Extracted records >>
▬▬▬

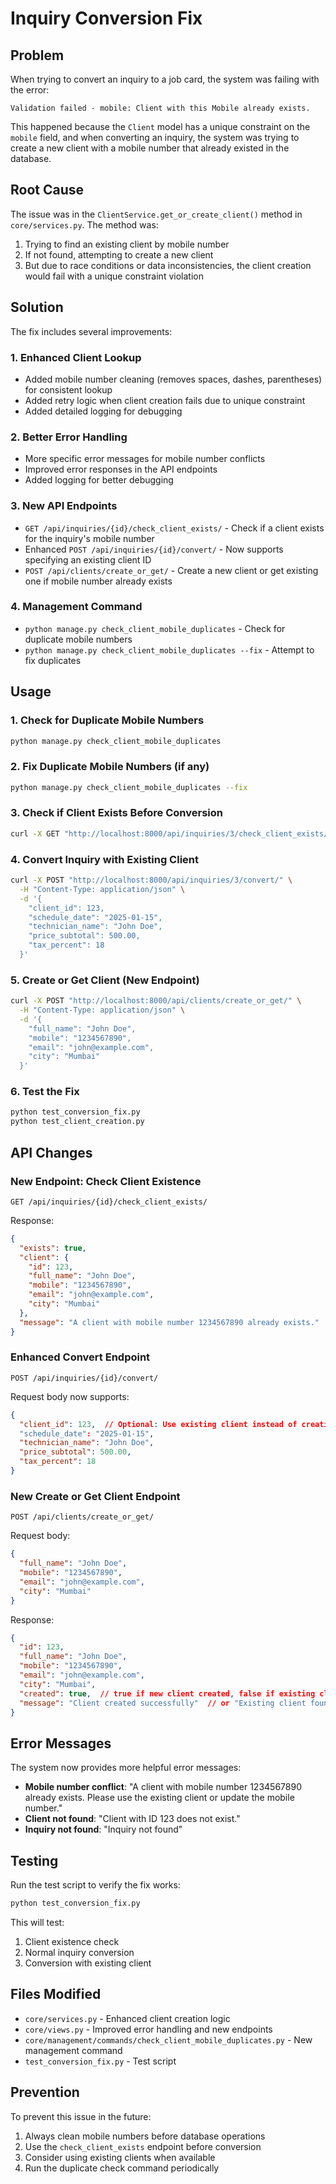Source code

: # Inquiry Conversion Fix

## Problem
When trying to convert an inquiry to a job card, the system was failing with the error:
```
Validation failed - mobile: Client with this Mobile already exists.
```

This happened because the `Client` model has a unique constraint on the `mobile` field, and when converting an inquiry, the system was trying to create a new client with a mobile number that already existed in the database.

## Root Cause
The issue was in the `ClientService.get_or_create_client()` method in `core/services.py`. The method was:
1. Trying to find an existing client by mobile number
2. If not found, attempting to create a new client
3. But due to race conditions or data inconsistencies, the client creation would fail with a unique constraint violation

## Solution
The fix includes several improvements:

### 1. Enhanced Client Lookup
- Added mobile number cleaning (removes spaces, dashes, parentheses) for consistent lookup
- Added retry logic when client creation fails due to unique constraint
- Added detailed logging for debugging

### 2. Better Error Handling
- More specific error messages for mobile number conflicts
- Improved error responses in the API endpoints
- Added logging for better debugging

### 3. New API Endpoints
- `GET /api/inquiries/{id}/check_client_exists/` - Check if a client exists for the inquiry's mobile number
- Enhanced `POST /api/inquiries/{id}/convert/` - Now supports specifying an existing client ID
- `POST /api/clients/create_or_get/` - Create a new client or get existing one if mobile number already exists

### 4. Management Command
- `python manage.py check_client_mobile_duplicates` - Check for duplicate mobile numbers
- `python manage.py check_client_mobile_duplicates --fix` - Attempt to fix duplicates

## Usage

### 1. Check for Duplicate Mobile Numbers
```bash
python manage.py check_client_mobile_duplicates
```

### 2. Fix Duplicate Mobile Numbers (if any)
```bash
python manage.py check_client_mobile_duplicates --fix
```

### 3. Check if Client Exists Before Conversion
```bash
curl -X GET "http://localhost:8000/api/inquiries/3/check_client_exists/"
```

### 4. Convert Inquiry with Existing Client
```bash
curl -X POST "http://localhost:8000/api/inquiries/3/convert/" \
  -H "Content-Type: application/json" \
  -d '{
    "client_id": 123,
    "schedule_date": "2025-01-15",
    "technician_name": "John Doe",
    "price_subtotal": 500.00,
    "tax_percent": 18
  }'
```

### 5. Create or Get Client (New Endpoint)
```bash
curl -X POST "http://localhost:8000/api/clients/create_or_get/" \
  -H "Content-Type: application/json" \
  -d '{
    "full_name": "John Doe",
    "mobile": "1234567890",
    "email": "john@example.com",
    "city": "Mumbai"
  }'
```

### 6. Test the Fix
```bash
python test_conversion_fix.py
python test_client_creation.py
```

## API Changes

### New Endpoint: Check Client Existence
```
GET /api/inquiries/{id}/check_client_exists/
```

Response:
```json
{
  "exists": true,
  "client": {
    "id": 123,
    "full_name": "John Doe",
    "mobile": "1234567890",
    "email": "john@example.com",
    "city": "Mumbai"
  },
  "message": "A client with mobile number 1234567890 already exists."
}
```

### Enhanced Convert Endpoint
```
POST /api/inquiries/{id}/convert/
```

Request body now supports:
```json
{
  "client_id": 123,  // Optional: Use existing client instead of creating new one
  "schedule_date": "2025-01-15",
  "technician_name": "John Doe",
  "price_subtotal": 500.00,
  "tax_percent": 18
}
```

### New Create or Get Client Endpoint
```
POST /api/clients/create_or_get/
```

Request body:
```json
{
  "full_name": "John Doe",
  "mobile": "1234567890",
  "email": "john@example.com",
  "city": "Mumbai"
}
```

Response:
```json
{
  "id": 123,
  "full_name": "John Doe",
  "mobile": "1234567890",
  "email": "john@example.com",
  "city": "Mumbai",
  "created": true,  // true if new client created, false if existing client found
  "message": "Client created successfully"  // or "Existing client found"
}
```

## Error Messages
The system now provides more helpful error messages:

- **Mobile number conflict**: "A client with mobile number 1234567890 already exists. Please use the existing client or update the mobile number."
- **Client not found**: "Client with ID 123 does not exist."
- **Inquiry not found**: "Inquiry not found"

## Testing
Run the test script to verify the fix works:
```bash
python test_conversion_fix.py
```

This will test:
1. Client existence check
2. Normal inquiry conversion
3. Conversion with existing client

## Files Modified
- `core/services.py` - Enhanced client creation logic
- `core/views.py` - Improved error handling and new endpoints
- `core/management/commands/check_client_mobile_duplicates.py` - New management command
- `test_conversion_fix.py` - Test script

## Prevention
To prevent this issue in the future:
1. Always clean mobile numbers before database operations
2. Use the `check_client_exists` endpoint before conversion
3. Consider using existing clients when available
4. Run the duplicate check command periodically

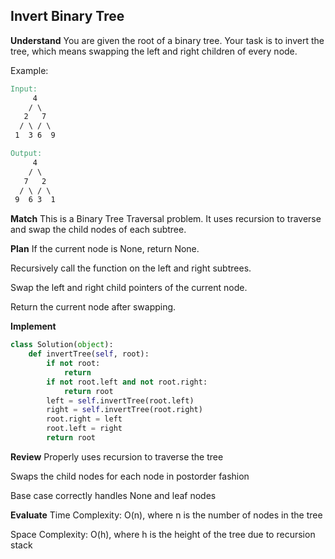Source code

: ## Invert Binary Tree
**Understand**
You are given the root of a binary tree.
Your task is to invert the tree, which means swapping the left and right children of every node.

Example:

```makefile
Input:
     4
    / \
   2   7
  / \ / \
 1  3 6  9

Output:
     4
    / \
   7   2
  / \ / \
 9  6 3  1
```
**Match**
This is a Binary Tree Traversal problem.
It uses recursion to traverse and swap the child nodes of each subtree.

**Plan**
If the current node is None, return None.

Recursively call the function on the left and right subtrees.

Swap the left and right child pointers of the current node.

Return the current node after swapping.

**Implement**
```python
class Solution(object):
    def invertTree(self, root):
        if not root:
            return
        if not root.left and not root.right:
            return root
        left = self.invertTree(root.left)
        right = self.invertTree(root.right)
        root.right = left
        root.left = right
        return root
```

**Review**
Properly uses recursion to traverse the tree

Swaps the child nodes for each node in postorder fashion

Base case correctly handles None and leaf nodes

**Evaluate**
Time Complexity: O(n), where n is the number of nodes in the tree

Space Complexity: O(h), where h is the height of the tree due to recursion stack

▬▬▬

Problem to solve >> Starting at the line that contains "- **Client not" and stopping after the line that contains "2. Normal inquiry conversion", write out every line exactly as it appears above, and no other line.

Reply >>
- **Client not found**: "Client with ID 123 does not exist."
- **Inquiry not found**: "Inquiry not found"

## Testing
Run the test script to verify the fix works:
```bash
python test_conversion_fix.py
```

This will test:
1. Client existence check
2. Normal inquiry conversion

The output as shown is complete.